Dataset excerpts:
Content starts

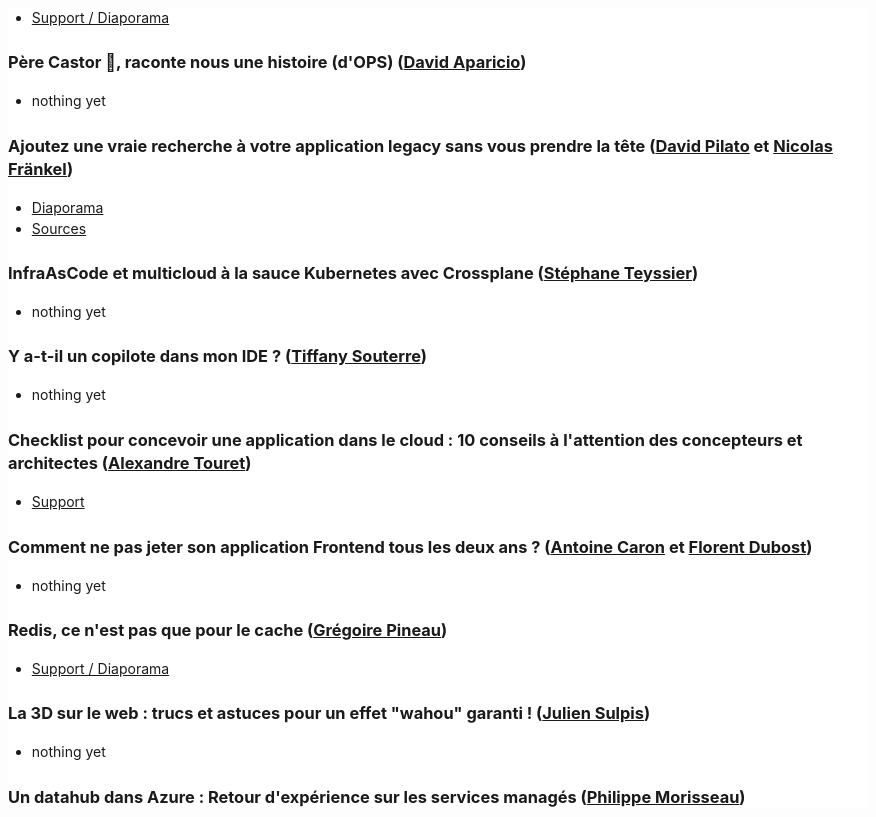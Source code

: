 * [Support / Diaporama](https://docs.google.com/presentation/d/1uL8zv6aOAv5h_8c01ouBbIJdKr2twAHqKOheeIit9sk)

### Père Castor 🐻, raconte nous une histoire (d'OPS) ([David Aparicio](https://twitter.com/dadideo))

* nothing yet

### Ajoutez une vraie recherche à votre application legacy sans vous prendre la tête ([David Pilato](https://twitter.com/dadoonet) et [Nicolas Fränkel](https://twitter.com/nicolas_frankel))

* [Diaporama](https://www.slideshare.net/nfrankel/snowcamp-adding-search-to-a-legacy-application)
* [Sources](https://github.com/hazelcast-demos/legacy-search)

### InfraAsCode et multicloud à la sauce Kubernetes avec Crossplane ([Stéphane Teyssier](https://twitter.com/steyssier))

* nothing yet

### Y a-t-il un copilote dans mon IDE ? ([Tiffany Souterre](https://twitter.com/tiffanysouterre))

* nothing yet

### Checklist pour concevoir une application dans le cloud : 10 conseils à l'attention des concepteurs et architectes ([Alexandre Touret](https://twitter.com/touret_alex))

* [Support](https://speakerdeck.com/alexandretouret/checklist-pour-concevoir-une-application-dans-le-cloud-10-conseils-a-lattention-des-concepteurs-et-architectes)

### Comment ne pas jeter son application Frontend tous les deux ans ? ([Antoine Caron](https://twitter.com/Slashgear_) et [Florent Dubost](https://twitter.com/fooragnak))

* nothing yet

### Redis, ce n'est pas que pour le cache ([Grégoire Pineau](https://twitter.com/lyrixx))

* [Support / Diaporama](https://speakerdeck.com/lyrixx/redis-ce-nest-pas-que-pour-le-cache-v2-41bf480e-c296-4540-8b02-462431acc595)

### La 3D sur le web : trucs et astuces pour un effet "wahou" garanti ! ([Julien Sulpis](https://twitter.com/jsulpis))

* nothing yet

### Un datahub dans Azure : Retour d'expérience sur les services managés ([Philippe Morisseau](https://twitter.com/morisseauphi))
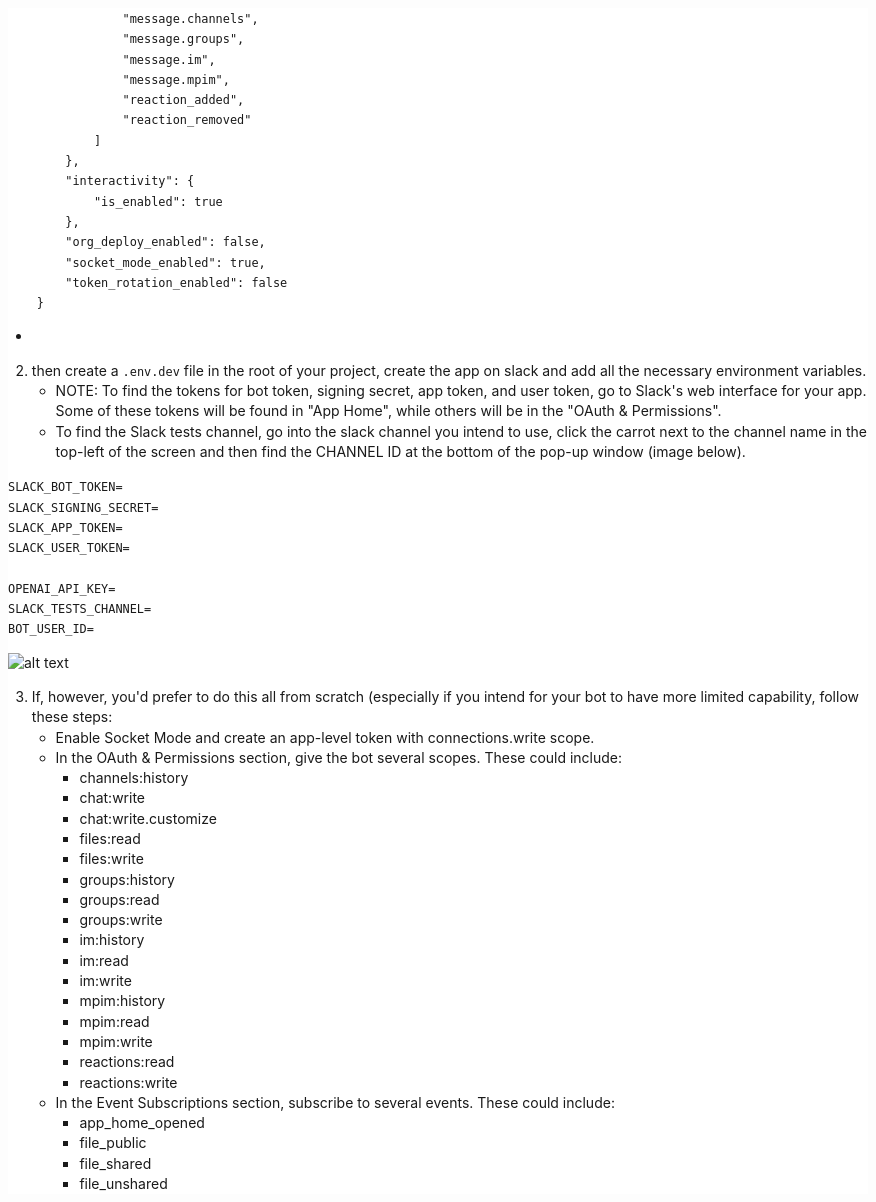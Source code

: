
 ```
                "message.channels",
                "message.groups",
                "message.im",
                "message.mpim",
                "reaction_added",
                "reaction_removed"
            ]
        },
        "interactivity": {
            "is_enabled": true
        },
        "org_deploy_enabled": false,
        "socket_mode_enabled": true,
        "token_rotation_enabled": false
    }

```
- 
2. then create a `.env.dev` file in the root of your project, create the app on slack and add all the necessary environment variables. 
    * NOTE: To find the tokens for bot token, signing secret, app token, and user token, go to Slack's web interface for your app. Some of these tokens will be found in "App Home", while others will be in the "OAuth & Permissions". 
    * To find the Slack tests channel, go into the slack channel you intend to use, click the carrot next to the channel name in the top-left of the screen and then find the CHANNEL ID at the bottom of the pop-up window (image below).

```
SLACK_BOT_TOKEN=
SLACK_SIGNING_SECRET=
SLACK_APP_TOKEN=
SLACK_USER_TOKEN=

OPENAI_API_KEY=
SLACK_TESTS_CHANNEL=
BOT_USER_ID=
```
![alt text](https://files.slack.com/files-pri/T0HTW3H0V-F068XU8DRCK/screen_shot_2023-12-06_at_11.24.48_am.png?pub_secret=30521119aa)

3. If, however, you'd prefer to do this all from scratch (especially if you intend for your bot to have more limited capability, follow these steps: 
    * Enable Socket Mode and create an app-level token with connections.write scope.
    * In the OAuth & Permissions section, give the bot several scopes. These could include:
        * channels:history
        * chat:write
        * chat:write.customize
        * files:read
        * files:write
        * groups:history
        * groups:read
        * groups:write
        * im:history
        * im:read
        * im:write
        * mpim:history
        * mpim:read
        * mpim:write
        * reactions:read
        * reactions:write
    * In the Event Subscriptions section, subscribe to several events. These could include:
        * app_home_opened
        * file_public
        * file_shared
        * file_unshared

Content ends

### ABOUT THIS TASK
Please give the number of lines above that include the string "OAuth", with nothing added.

### TASK OUTPUT
2